Exercise instructions: Records follow. Select each line holding "scene".

▬▬▬▬▬▬▬▬▬▬

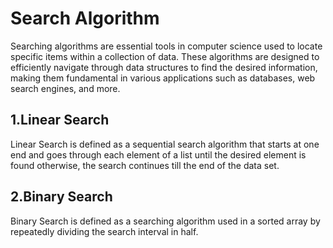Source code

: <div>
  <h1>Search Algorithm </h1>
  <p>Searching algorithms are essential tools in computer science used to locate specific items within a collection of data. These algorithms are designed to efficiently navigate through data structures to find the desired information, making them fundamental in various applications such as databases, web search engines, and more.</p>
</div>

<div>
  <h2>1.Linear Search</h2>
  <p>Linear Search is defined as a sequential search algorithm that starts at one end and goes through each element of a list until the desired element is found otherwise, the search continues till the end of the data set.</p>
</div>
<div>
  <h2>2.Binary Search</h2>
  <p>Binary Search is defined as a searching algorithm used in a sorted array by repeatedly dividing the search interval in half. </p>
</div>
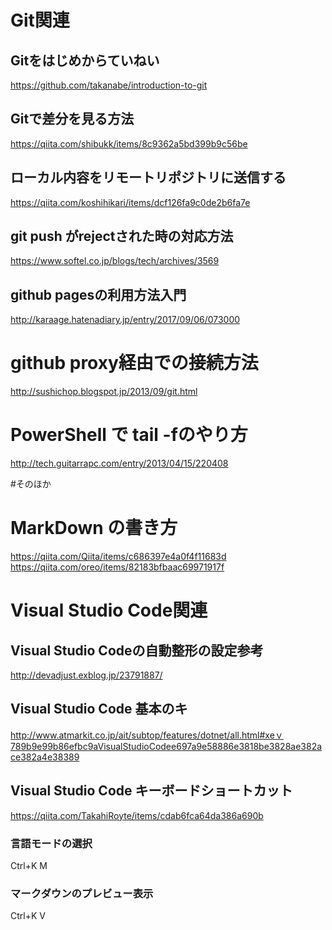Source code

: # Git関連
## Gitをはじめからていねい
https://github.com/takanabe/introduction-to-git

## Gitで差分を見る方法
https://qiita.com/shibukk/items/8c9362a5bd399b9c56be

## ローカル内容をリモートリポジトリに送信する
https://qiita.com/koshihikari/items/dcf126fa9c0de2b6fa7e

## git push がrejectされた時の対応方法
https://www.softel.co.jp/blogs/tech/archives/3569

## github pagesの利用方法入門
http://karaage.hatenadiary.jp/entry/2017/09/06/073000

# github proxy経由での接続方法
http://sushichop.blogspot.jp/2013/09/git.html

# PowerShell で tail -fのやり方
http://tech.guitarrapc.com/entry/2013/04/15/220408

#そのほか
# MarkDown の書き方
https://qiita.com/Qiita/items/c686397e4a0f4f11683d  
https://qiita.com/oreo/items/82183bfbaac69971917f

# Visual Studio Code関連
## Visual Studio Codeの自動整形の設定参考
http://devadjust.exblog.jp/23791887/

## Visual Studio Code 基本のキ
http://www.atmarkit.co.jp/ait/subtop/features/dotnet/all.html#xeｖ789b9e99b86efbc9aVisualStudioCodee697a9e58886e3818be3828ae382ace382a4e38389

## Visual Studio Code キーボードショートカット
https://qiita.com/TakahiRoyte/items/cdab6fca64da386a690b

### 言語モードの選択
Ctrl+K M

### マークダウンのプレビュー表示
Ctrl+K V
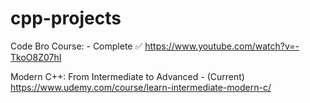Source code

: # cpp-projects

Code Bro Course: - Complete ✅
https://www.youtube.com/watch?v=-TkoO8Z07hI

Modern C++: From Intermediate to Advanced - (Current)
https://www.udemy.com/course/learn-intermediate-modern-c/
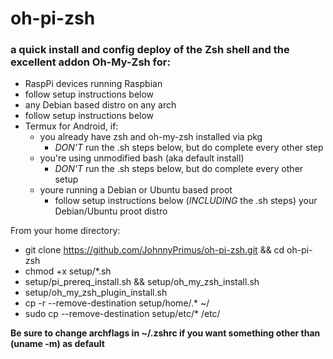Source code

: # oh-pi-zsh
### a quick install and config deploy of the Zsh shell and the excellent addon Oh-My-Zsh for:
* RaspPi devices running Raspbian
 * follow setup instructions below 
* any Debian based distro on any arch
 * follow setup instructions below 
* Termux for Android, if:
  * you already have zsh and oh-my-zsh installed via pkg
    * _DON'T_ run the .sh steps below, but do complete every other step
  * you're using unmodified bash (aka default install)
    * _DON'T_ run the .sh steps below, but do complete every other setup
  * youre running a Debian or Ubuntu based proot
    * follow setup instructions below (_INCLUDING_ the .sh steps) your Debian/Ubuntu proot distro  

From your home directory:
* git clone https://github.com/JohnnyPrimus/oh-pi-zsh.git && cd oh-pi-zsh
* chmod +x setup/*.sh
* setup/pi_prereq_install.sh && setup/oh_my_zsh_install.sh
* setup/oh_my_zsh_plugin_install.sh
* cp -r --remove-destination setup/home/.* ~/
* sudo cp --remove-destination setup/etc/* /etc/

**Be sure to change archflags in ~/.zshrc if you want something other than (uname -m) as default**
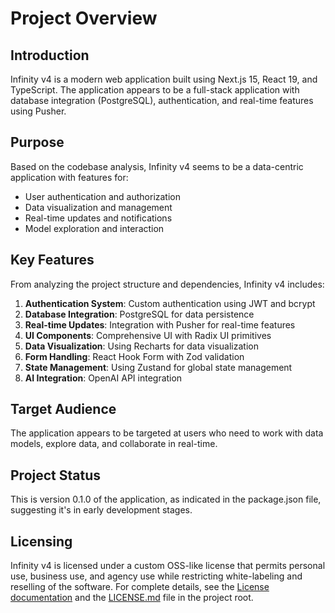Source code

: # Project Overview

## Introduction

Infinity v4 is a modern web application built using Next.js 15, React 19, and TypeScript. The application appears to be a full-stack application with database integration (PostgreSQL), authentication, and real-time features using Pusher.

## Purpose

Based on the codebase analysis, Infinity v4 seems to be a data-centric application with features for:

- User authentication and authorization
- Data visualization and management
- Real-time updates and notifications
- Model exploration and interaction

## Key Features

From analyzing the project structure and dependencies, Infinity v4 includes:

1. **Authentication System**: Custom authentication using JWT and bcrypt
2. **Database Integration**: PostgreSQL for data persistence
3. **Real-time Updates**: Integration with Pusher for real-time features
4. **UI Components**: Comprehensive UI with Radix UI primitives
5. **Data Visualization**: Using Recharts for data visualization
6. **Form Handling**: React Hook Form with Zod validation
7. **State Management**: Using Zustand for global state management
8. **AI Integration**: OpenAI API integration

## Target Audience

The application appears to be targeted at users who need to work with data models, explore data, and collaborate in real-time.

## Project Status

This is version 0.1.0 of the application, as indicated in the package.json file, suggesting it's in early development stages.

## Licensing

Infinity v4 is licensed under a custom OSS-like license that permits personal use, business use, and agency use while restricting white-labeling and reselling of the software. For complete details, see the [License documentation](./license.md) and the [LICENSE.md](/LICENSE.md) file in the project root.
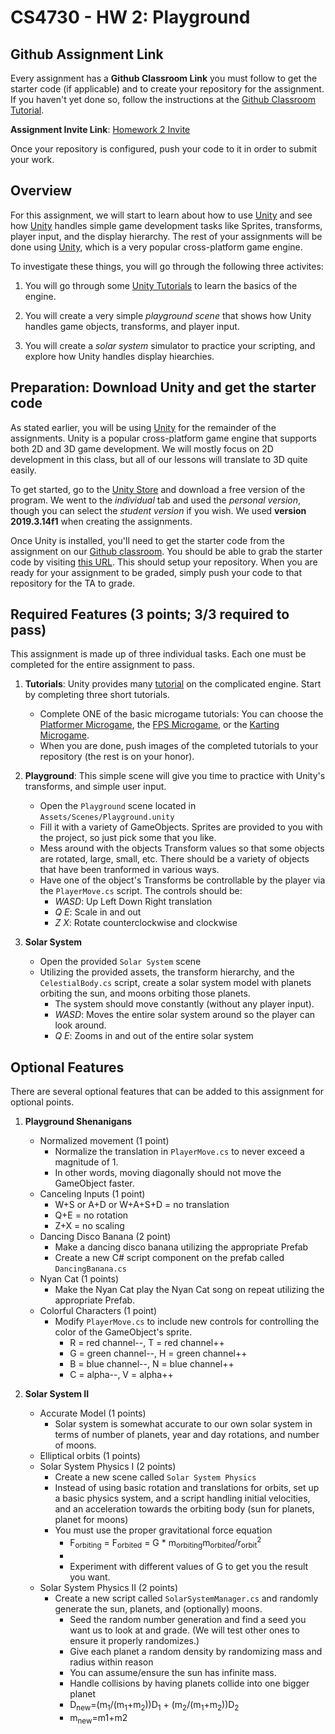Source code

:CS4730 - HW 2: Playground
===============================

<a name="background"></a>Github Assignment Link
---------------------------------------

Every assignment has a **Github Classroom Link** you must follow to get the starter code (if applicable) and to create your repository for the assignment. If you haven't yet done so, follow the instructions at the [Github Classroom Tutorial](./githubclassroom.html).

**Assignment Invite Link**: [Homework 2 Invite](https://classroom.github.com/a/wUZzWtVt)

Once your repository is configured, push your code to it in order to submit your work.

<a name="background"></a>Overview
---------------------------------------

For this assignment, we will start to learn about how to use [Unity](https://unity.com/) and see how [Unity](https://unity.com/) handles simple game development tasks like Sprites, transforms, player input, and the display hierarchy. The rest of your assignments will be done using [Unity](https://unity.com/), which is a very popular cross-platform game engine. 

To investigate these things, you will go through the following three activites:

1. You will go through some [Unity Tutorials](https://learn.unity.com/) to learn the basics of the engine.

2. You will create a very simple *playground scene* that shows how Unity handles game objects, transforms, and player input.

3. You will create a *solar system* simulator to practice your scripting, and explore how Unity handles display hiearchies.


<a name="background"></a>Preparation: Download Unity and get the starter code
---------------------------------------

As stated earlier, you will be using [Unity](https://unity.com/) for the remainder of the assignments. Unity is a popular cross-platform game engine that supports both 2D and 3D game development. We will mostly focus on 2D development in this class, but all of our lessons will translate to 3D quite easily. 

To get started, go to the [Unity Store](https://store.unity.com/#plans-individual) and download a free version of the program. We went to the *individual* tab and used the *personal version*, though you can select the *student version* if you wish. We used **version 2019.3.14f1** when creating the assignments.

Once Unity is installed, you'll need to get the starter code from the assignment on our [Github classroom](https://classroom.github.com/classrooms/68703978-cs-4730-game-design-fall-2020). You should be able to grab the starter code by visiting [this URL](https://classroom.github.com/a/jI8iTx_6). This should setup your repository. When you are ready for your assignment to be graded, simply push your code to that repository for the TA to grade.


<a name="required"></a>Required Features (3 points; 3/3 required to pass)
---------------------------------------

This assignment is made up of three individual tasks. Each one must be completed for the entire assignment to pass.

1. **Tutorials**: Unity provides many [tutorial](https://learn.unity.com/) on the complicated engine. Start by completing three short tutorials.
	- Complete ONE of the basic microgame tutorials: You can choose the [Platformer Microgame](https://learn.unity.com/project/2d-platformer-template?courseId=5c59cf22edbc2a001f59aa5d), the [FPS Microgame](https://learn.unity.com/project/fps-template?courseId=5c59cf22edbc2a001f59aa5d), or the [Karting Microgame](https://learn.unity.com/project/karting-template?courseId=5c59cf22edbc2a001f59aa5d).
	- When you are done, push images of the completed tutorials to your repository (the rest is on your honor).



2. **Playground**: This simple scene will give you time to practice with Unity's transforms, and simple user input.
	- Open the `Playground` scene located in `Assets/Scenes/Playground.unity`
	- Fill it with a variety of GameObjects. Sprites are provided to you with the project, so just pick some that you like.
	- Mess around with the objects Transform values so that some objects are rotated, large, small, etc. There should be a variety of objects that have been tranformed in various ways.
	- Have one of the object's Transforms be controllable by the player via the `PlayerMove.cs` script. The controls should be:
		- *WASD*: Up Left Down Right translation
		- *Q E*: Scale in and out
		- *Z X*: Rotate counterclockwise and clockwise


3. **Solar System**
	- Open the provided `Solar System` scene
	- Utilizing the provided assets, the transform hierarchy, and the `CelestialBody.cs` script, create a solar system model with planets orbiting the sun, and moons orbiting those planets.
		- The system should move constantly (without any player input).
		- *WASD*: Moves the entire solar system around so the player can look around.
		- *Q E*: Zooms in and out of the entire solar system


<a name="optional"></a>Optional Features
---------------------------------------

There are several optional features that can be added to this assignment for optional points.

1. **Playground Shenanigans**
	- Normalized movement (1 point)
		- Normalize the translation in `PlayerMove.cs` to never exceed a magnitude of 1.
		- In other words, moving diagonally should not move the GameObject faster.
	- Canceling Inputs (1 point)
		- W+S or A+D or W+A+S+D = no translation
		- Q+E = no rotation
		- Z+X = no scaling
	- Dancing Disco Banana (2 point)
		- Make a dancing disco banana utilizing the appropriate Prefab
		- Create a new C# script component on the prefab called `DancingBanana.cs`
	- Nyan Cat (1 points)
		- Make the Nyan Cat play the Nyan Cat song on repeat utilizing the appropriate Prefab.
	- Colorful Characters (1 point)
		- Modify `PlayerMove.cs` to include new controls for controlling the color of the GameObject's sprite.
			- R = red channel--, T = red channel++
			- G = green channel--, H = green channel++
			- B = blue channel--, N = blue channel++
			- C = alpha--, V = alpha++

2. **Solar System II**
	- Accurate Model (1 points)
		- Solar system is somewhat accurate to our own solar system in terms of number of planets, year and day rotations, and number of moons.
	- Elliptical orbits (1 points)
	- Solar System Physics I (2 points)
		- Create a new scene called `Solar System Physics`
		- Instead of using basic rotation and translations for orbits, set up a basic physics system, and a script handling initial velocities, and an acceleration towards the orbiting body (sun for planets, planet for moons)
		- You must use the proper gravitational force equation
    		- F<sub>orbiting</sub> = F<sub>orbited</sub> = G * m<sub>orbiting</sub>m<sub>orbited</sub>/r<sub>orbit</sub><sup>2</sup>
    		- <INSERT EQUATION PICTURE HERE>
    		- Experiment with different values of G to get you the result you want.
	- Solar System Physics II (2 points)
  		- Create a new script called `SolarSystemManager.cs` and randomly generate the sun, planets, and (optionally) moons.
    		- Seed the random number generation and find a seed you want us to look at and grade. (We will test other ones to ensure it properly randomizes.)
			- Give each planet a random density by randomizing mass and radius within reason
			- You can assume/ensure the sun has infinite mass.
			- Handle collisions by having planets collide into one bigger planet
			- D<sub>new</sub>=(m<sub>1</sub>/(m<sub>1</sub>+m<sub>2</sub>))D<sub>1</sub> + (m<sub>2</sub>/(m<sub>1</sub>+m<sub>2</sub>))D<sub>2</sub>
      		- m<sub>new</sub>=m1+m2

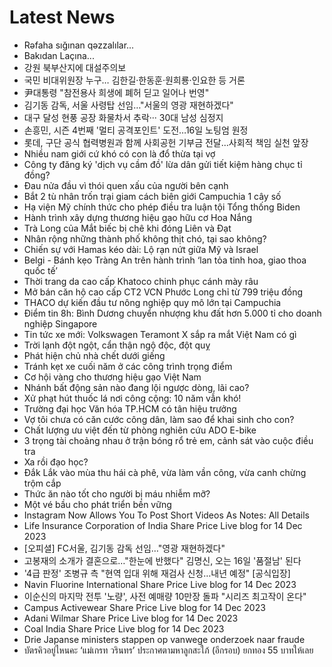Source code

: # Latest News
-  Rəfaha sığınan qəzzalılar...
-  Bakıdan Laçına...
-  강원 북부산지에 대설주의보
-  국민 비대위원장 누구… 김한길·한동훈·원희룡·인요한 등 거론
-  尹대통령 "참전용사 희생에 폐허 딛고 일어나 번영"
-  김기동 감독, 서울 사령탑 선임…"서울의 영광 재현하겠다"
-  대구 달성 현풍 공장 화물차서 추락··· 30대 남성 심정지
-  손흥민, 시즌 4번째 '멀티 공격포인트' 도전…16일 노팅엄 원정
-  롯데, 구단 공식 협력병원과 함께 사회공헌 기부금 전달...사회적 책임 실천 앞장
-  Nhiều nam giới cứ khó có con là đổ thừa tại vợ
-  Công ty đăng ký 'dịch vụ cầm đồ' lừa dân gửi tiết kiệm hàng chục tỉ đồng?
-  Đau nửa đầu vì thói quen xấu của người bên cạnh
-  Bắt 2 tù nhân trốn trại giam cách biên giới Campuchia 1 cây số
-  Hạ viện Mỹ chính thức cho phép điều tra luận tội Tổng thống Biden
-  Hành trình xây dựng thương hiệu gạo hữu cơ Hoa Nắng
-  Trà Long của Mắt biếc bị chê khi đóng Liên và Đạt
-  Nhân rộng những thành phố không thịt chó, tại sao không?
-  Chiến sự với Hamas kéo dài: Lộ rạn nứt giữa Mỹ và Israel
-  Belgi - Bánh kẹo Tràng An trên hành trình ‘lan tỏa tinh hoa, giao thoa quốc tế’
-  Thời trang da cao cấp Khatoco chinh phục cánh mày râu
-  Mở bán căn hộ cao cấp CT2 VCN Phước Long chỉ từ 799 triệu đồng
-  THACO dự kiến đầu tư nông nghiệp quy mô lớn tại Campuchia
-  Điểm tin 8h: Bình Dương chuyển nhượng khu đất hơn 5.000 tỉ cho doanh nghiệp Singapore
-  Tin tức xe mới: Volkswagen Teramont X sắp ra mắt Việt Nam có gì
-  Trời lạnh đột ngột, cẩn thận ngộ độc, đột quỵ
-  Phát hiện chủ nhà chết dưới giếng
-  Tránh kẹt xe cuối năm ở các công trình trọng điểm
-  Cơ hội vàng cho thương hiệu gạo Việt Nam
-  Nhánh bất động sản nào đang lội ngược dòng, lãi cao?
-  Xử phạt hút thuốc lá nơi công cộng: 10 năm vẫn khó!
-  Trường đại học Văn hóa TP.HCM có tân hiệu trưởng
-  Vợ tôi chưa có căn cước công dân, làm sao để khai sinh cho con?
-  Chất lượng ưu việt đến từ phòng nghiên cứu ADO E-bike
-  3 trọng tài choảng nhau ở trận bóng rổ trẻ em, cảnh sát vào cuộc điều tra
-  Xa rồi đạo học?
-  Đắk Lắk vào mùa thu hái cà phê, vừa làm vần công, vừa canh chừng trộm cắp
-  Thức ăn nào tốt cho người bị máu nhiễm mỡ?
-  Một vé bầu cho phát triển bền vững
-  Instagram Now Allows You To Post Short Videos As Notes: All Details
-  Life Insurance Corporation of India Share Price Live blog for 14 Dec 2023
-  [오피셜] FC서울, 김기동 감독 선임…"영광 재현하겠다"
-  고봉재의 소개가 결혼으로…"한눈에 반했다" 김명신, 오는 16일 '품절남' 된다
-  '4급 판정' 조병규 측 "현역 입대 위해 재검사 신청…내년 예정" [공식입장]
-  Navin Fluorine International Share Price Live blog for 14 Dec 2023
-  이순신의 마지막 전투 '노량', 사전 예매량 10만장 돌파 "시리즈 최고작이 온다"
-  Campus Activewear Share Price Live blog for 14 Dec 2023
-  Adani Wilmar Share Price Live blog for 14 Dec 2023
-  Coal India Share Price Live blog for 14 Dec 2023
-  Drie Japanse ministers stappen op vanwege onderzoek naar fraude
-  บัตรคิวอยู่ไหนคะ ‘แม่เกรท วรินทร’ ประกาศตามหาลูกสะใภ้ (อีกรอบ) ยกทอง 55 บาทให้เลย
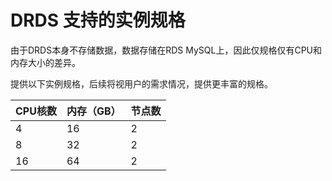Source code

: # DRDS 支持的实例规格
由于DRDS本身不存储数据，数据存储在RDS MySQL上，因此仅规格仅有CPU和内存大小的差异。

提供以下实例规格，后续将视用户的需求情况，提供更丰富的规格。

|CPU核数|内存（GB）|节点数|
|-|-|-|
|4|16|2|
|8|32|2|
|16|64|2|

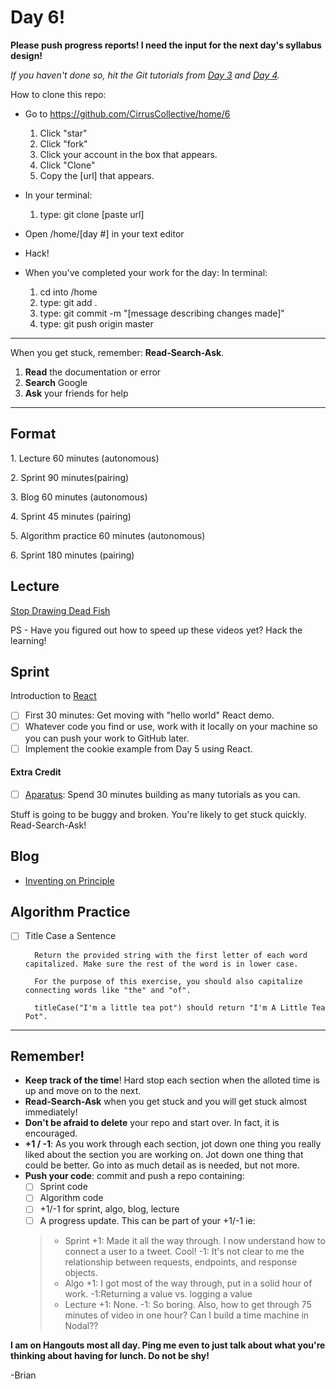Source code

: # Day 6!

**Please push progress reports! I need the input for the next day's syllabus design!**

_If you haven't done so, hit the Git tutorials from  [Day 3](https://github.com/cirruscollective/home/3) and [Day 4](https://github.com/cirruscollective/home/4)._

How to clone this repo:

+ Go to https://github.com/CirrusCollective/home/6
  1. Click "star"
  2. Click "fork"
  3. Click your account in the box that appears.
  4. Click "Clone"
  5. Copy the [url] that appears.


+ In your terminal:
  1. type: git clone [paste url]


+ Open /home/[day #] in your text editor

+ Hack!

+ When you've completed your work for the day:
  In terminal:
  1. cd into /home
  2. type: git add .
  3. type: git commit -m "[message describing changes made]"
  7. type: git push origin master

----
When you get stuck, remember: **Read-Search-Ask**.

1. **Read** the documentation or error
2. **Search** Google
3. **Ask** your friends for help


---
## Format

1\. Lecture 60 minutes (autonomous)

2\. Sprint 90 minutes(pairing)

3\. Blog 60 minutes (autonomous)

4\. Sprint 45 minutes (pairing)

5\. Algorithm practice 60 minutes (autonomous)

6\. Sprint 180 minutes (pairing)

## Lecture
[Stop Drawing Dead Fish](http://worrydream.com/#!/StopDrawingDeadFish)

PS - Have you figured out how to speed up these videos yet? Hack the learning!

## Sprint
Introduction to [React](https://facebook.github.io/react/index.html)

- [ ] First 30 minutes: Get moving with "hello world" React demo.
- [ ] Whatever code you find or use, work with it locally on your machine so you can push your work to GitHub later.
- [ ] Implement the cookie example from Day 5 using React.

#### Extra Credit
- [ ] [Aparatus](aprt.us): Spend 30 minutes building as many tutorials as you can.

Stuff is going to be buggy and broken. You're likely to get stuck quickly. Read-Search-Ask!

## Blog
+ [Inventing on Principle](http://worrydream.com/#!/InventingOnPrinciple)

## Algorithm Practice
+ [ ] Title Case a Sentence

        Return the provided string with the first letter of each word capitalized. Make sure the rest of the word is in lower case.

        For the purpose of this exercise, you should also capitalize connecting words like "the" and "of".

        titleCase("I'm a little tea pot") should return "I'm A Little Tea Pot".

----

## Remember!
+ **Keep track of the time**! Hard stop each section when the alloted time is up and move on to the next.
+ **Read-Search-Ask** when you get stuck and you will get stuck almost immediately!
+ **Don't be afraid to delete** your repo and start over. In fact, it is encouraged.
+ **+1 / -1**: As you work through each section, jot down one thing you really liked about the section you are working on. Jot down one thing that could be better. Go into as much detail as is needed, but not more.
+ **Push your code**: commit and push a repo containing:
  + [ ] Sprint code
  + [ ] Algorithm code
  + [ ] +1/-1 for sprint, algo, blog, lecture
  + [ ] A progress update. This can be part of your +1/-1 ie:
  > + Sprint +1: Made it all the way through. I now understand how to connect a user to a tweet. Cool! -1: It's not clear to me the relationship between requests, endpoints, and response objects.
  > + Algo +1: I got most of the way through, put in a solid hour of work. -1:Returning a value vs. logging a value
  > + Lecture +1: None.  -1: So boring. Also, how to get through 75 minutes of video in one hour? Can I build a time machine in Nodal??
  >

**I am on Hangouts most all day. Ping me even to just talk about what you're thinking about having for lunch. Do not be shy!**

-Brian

▬▬▬▬▬▬▬▬▬▬

Answer for the task:
2. You will create a very simple *playground scene* that shows how Unity handles game objects, transforms, and player input.
2. **Playground**: This simple scene will give you time to practice with Unity's transforms, and simple user input.
	- Open the `Playground` scene located in `Assets/Scenes/Playground.unity`
	- Open the provided `Solar System` scene
		- Create a new scene called `Solar System Physics`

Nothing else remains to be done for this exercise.